BEHIND THE SCENES with Pamela Z


*As a performer with a classically trained voice, what do you find compelling about making audio/radio work?

*My classically trained voice is only one part of my palette of sounds. I have been interested in sound as a medium since I was very young, and I used to make radio works even as a child, using two cassette tape recorders to record back and forth, making very dirty, lo-fi, layered collages. Now, with the digital tools I have at my disposal, I find it extremely enjoyable to sculpt layered sound pieces using sampled voices and an unlimited number of other sounds as source material.

UsingGeekspeak *as an example, explain how and why you use the technique of repetition?

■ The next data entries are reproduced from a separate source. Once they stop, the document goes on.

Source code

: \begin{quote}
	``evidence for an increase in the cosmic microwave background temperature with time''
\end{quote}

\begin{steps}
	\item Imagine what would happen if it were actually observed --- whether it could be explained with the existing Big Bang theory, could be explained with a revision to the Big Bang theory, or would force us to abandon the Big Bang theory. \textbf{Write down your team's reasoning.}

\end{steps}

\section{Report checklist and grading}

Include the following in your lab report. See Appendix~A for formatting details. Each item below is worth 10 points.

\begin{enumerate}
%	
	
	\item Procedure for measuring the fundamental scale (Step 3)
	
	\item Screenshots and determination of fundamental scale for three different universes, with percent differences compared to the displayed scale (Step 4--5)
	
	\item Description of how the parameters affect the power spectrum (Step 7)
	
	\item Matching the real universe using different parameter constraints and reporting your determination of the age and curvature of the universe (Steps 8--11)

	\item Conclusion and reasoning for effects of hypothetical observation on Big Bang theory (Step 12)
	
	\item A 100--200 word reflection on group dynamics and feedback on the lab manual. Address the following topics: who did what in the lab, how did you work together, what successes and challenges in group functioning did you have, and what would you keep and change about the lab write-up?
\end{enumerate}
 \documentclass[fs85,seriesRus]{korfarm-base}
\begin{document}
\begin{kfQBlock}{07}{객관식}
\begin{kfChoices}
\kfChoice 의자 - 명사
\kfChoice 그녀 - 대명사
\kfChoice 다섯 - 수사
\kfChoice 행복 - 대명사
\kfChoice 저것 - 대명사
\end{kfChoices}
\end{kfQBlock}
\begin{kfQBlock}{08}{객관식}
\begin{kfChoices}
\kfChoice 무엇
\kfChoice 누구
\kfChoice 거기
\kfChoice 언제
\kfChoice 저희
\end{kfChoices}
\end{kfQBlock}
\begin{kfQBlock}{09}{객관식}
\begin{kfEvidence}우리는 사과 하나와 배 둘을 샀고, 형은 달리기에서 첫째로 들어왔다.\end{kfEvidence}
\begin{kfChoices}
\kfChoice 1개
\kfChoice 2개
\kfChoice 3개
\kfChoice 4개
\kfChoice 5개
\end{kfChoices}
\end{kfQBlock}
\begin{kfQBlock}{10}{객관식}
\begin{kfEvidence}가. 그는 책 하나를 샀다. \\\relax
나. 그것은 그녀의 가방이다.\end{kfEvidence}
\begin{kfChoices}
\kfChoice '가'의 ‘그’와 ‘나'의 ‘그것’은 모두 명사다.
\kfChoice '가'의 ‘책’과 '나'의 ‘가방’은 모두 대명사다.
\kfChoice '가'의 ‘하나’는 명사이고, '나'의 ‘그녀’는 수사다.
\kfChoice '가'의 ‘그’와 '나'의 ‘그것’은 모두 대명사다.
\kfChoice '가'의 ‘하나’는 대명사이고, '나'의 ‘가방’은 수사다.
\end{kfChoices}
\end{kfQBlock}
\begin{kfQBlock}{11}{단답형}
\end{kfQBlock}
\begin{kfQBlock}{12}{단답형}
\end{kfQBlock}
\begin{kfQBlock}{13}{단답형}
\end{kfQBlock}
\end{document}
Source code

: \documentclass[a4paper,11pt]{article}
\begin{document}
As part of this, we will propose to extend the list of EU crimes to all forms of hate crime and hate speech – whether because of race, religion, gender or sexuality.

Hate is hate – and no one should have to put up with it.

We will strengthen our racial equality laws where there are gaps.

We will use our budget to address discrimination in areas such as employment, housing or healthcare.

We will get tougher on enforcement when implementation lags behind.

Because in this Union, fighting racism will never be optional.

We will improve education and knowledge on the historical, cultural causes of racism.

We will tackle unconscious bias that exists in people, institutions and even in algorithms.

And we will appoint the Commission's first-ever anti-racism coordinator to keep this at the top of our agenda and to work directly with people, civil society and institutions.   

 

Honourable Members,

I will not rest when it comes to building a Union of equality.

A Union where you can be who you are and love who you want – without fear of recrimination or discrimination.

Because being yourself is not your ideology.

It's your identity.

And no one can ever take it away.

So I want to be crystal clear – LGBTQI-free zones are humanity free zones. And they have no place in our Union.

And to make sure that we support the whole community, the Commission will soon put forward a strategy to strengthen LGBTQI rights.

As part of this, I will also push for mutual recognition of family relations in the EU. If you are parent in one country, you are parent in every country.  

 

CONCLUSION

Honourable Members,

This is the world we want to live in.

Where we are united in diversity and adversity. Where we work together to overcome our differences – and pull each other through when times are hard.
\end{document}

I love repetition. I discovered that I love it when I got my first digital delay in the early 80s. I found that the spoken word contains all kinds of fascinating rhythmic and melodic material which is only brought out by repetition. I was ignorant of composer Steve Reich's early (tape loop) works at that time, and I kind of re-invented the wheel by creating short digital loops of phrases and vocal sounds and then layering them, often out-of-phase with other loops of different tempi. In Geekspeak , I really enjoyed exploring the timbres of those charming geek voices by looping them endlessly. Also, as you are probably aware, repeating words is a sure-fire way of causing them to eventually shed their original meanings. They finally become just sounds, audible gestures with interesting flavors

**Voices in my Head is a true piece about your mother and the voices she hears in her head. Listeners feel your mother's anxiety as she's haunted by Florence, her ex-therapist. How did you create the feeling of mania in the sound design of this piece?*

*For that piece (which was originally a segment of a live performance work) I started with the story, and the phrases that "Florence" was uttering. I recorded the Florence phrases using my own voice, but contorting it into husky, mean, whispery tones. As I mixed the piece, I made layers of the different bursts of phrases, spacing them out to coincide with the reading of the story. In the live version, I read the story in real time while playing the samples. In the recorded version, I read the story as a voice-over and then mix it with the samples.

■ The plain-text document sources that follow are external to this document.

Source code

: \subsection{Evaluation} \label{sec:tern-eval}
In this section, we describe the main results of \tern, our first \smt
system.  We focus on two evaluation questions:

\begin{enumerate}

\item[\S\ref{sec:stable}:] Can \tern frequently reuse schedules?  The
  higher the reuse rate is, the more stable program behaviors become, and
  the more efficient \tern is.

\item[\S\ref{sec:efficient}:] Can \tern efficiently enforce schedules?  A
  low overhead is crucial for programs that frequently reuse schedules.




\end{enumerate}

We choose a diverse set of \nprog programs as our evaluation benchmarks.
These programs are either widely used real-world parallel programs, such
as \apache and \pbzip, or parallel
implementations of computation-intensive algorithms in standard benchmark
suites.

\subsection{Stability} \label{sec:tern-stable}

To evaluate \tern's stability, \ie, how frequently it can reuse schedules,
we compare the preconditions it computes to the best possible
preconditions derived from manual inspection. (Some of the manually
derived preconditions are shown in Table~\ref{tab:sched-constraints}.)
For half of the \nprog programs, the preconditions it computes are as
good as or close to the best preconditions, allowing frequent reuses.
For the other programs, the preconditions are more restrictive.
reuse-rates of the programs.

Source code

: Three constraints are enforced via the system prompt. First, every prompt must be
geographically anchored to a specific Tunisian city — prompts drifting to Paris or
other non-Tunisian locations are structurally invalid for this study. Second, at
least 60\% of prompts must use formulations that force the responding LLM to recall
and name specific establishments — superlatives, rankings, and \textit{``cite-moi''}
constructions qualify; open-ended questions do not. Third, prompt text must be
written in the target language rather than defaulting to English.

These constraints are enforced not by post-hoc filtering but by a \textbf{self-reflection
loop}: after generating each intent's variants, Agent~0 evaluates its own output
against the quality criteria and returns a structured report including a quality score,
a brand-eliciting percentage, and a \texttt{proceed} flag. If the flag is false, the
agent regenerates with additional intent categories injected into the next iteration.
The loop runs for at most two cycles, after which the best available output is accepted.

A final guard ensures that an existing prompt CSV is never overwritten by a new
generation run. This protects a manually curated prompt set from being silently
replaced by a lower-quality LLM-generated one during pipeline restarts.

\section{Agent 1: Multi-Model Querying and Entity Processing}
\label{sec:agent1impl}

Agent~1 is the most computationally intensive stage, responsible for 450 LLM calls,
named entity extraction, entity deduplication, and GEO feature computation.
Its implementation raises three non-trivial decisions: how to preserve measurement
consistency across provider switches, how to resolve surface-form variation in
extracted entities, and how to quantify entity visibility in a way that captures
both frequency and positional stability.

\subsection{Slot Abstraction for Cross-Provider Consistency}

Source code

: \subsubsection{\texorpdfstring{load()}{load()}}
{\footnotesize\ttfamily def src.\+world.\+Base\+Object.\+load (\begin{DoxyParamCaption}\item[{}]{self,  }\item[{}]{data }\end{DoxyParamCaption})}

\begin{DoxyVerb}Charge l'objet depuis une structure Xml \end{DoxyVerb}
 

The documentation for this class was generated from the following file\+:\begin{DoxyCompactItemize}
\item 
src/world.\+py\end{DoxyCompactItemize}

**When you hear traditional radio stories on public radio, do you ever imagine different ways in which those stories could be told?***

I'm really open to all different ways of approaching this kind of work. I know that, if it were me producing public radio stories, I'd probably be tempted to sample some key phrases or breath sounds or other random noises and create a sound bed or a sound broth for the story to swim in, but I don't expect other people to do the same thing. For example, I really kind of enjoy the way Ira Glass has a sort of stock set of incidental music that he pulls from and somehow manages to make it fit with every different story he has on, somehow making it at once fresh, but also familiar and comfortable, as if the music places you in someone's familiar living room where you are used to sitting and listening to these stories. Since I'm a composer, I don't really have the desire to use someone else's music as background or incidental music. I'd rather make my own music for that purpose. But I admire someone who does that in an imaginative way. I think the wide range of techniques for making sound work are part of what makes it all so much more interesting.